The Linksys MR9000X-AH is branded as a router targeted for gamers.

As gamers, the most important thing that we value when gaming online is speed. Wireless or wired, it’s always the difference between an enjoyable gaming experience, or a stuttering, laggy debacle.

I’ve personal experience in this. I used to just be content with the crappy standard router you get when you sign up for fibre broadband. It could BARELY reach my room (when I used to stay in a 3-room HDB) and my wife constantly had issues connecting to it when a lot of other devices were online.

I’ve since moved to a bigger house (and an ASUS ROG GT-AX11000) but I’m curious to see how Linksys’ offering stacks up.

Read on to see what I discovered.

What is the Linksys MR9000X-AH?

Linksys MR9000X-AH

The Linksys MR9000X-AH AC3000 is a tri-band (2.4Ghz and 5Ghz) gaming mesh WiFi 5 router. It’s capable of up to 3000 square feet (287 square meter) coverage, supports up to 28 simultaneous device connections (from 802.11a all the way up to WiFi 5 enabled devices) and is capable of speeds up to 3Gbps.

Its MSRP is SG$399, though you may be able to find it cheaper.

Here are the specs for the router.

The machine’s a compact rectangular box with four adjustable antennas, made out of hard plastic. It’s pretty dainty and lightweight (especially when compared to other gamer-centric ones). It’s certainly not blinged out like ASUS ROG routers, which can be a good or bad thing depending on your tastes.

Linksys MR9000X-AH

If you’re into unassuming looking boxes that will fit in whether it’s in an office or a living room, the Linksys MR9000X-AH is perfect. With its solid construction, it certainly looks the part.
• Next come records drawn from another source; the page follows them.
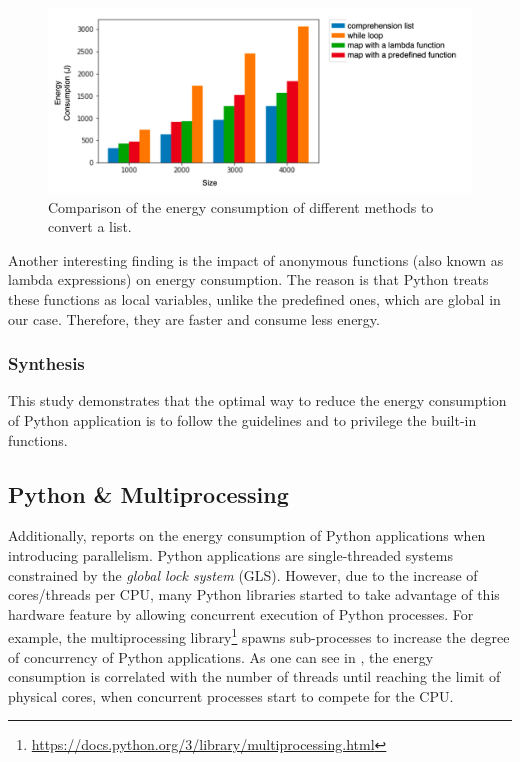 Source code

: \begin{figure}
    \centering
    \includegraphics[width=\linewidth]{imgs/python_treatemens}
    \caption{Comparison of the energy consumption of different methods to convert a list.}
    \label{fig:pythontreatement}
\end{figure}

Another interesting finding is the impact of anonymous functions (also known as lambda expressions) on energy consumption.
The reason is that Python treats these functions as local variables, unlike the predefined ones, which are global in our case.
Therefore, they are faster and consume less energy.

\subsubsection{Synthesis}
This study demonstrates that the optimal way to reduce the energy consumption of Python application is to follow the guidelines and to privilege the built-in functions.


\subsection{Python \& Multiprocessing}


Additionally,  reports on the energy consumption of Python applications when introducing parallelism.
Python applications are single-threaded systems constrained by the \emph{global lock system} (GLS).
However, due to the increase of cores/threads per CPU, many Python libraries started to take advantage of this hardware feature by allowing concurrent execution of Python processes.
For example, the multiprocessing library\footnote{\url{https://docs.python.org/3/library/multiprocessing.html}} spawns sub-processes to increase the degree of concurrency of Python applications.
As one can see in , the energy consumption is correlated with the number of threads until reaching the limit of physical cores, when concurrent processes start to compete for the CPU.


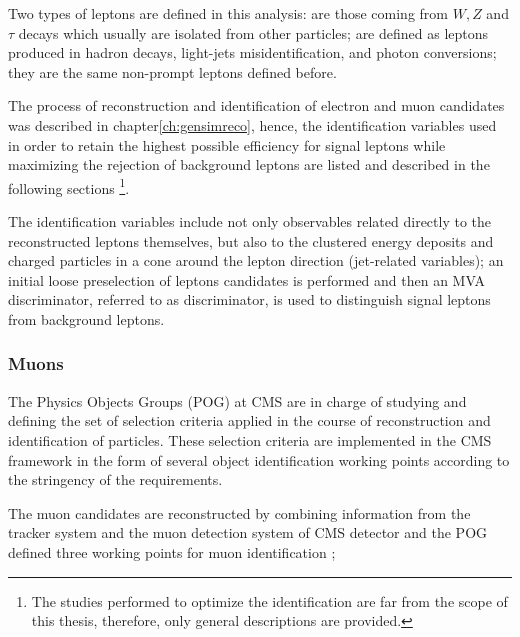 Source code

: Two types of leptons are defined in this analysis:  are those coming from $W, Z$ and $\tau$ decays which usually are isolated from other particles;  are defined as leptons produced in \bjet hadron decays, light-jets misidentification, and photon conversions; they are the same non-prompt leptons defined before. 

The process of reconstruction and identification of electron and muon candidates was described in chapter\ref{ch:gensimreco}, hence, the identification variables used in order to retain the highest possible efficiency for signal leptons while maximizing the rejection of background leptons are listed and described in the following sections \footnote{The studies performed to optimize the identification are far from the scope of this thesis, therefore, only general descriptions are provided.}.

The identification variables include not only observables related directly to the reconstructed leptons themselves, but also to the clustered energy deposits and charged particles in a cone around the lepton direction (jet-related variables); an initial loose preselection of leptons candidates is performed and then an MVA discriminator, referred to as  discriminator, is used to distinguish signal leptons from background leptons.

\subsubsection*{Muons}

The Physics Objects Groups (POG) at CMS are in charge of studying and defining the set of selection criteria applied in the course of reconstruction and identification of particles. These selection criteria are implemented in the CMS framework in the form of several object identification working points according to the stringency of the requirements.

The muon candidates are reconstructed by combining information from the tracker system and the muon detection system of CMS detector and the POG defined three working points for muon identification \cite{muid};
On my review unit, all of the antenna were tight and stood in place when fully erected. It’s not a big deal but something I make a note to check.

On the back of the machine, you get your usual array of ports.

Linksys MR9000X-AH

Due to the small size of the router, the ports are a bit cramped, which can potentially be an issue if you’re using all of the LAN ports. I personally use wired connections when possible and I had some issue removing my cables from the ports when packing up the device after using it.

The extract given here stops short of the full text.